I would like every entry below written out exactly.

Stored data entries
_ _ _ _ _ _ _
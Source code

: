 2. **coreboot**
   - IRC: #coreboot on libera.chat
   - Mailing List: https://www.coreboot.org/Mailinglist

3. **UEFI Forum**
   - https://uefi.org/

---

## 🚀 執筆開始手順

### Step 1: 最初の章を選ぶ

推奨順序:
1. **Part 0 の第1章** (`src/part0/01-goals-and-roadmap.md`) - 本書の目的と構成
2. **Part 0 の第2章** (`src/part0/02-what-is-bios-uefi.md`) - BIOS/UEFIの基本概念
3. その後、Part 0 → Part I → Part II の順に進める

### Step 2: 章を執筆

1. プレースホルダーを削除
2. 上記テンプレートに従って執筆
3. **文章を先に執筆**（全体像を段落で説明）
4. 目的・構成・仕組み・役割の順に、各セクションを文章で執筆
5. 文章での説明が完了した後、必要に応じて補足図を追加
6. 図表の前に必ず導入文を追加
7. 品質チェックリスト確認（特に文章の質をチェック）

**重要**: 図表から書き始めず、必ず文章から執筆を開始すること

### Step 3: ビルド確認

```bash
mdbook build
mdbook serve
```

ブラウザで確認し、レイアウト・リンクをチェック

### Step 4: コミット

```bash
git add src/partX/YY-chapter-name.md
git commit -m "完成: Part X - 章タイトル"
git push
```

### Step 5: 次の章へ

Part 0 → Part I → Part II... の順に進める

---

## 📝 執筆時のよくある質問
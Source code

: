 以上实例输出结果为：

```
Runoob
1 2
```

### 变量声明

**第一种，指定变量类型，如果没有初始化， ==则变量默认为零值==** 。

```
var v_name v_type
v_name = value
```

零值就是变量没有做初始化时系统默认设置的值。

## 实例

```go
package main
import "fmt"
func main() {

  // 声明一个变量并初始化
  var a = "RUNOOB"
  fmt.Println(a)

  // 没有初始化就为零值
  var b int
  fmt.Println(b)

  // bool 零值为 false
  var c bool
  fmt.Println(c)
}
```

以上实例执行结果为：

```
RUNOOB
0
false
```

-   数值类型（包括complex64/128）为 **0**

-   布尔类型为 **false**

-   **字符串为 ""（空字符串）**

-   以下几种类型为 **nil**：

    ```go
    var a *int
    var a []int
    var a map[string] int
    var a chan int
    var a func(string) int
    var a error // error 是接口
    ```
_ _ _ _ _ _ _
(ANSWER TO THE EXERCISE):
Source code

: 2. **coreboot**
   - IRC: #coreboot on libera.chat
   - Mailing List: https://www.coreboot.org/Mailinglist

3. **UEFI Forum**
   - https://uefi.org/

---

## 🚀 執筆開始手順

### Step 1: 最初の章を選ぶ

推奨順序:
1. **Part 0 の第1章** (`src/part0/01-goals-and-roadmap.md`) - 本書の目的と構成
2. **Part 0 の第2章** (`src/part0/02-what-is-bios-uefi.md`) - BIOS/UEFIの基本概念
3. その後、Part 0 → Part I → Part II の順に進める

### Step 2: 章を執筆

1. プレースホルダーを削除
2. 上記テンプレートに従って執筆
3. **文章を先に執筆**（全体像を段落で説明）
4. 目的・構成・仕組み・役割の順に、各セクションを文章で執筆
5. 文章での説明が完了した後、必要に応じて補足図を追加
6. 図表の前に必ず導入文を追加
7. 品質チェックリスト確認（特に文章の質をチェック）

**重要**: 図表から書き始めず、必ず文章から執筆を開始すること

### Step 3: ビルド確認

```bash
mdbook build
mdbook serve
```

ブラウザで確認し、レイアウト・リンクをチェック

### Step 4: コミット

```bash
git add src/partX/YY-chapter-name.md
git commit -m "完成: Part X - 章タイトル"
git push
```

### Step 5: 次の章へ

Part 0 → Part I → Part II... の順に進める

---

## 📝 執筆時のよくある質問
Source code

: 以上实例输出结果为：

```
Runoob
1 2
```

### 变量声明

**第一种，指定变量类型，如果没有初始化， ==则变量默认为零值==** 。

```
var v_name v_type
v_name = value
```

零值就是变量没有做初始化时系统默认设置的值。

## 实例

```go
package main
import "fmt"
func main() {

  // 声明一个变量并初始化
  var a = "RUNOOB"
  fmt.Println(a)

  // 没有初始化就为零值
  var b int
  fmt.Println(b)

  // bool 零值为 false
  var c bool
  fmt.Println(c)
}
```

以上实例执行结果为：

```
RUNOOB
0
false
```

-   数值类型（包括complex64/128）为 **0**

-   布尔类型为 **false**

-   **字符串为 ""（空字符串）**

-   以下几种类型为 **nil**：

    ```go
    var a *int
    var a []int
    var a map[string] int
    var a chan int
    var a func(string) int
    var a error // error 是接口
    ```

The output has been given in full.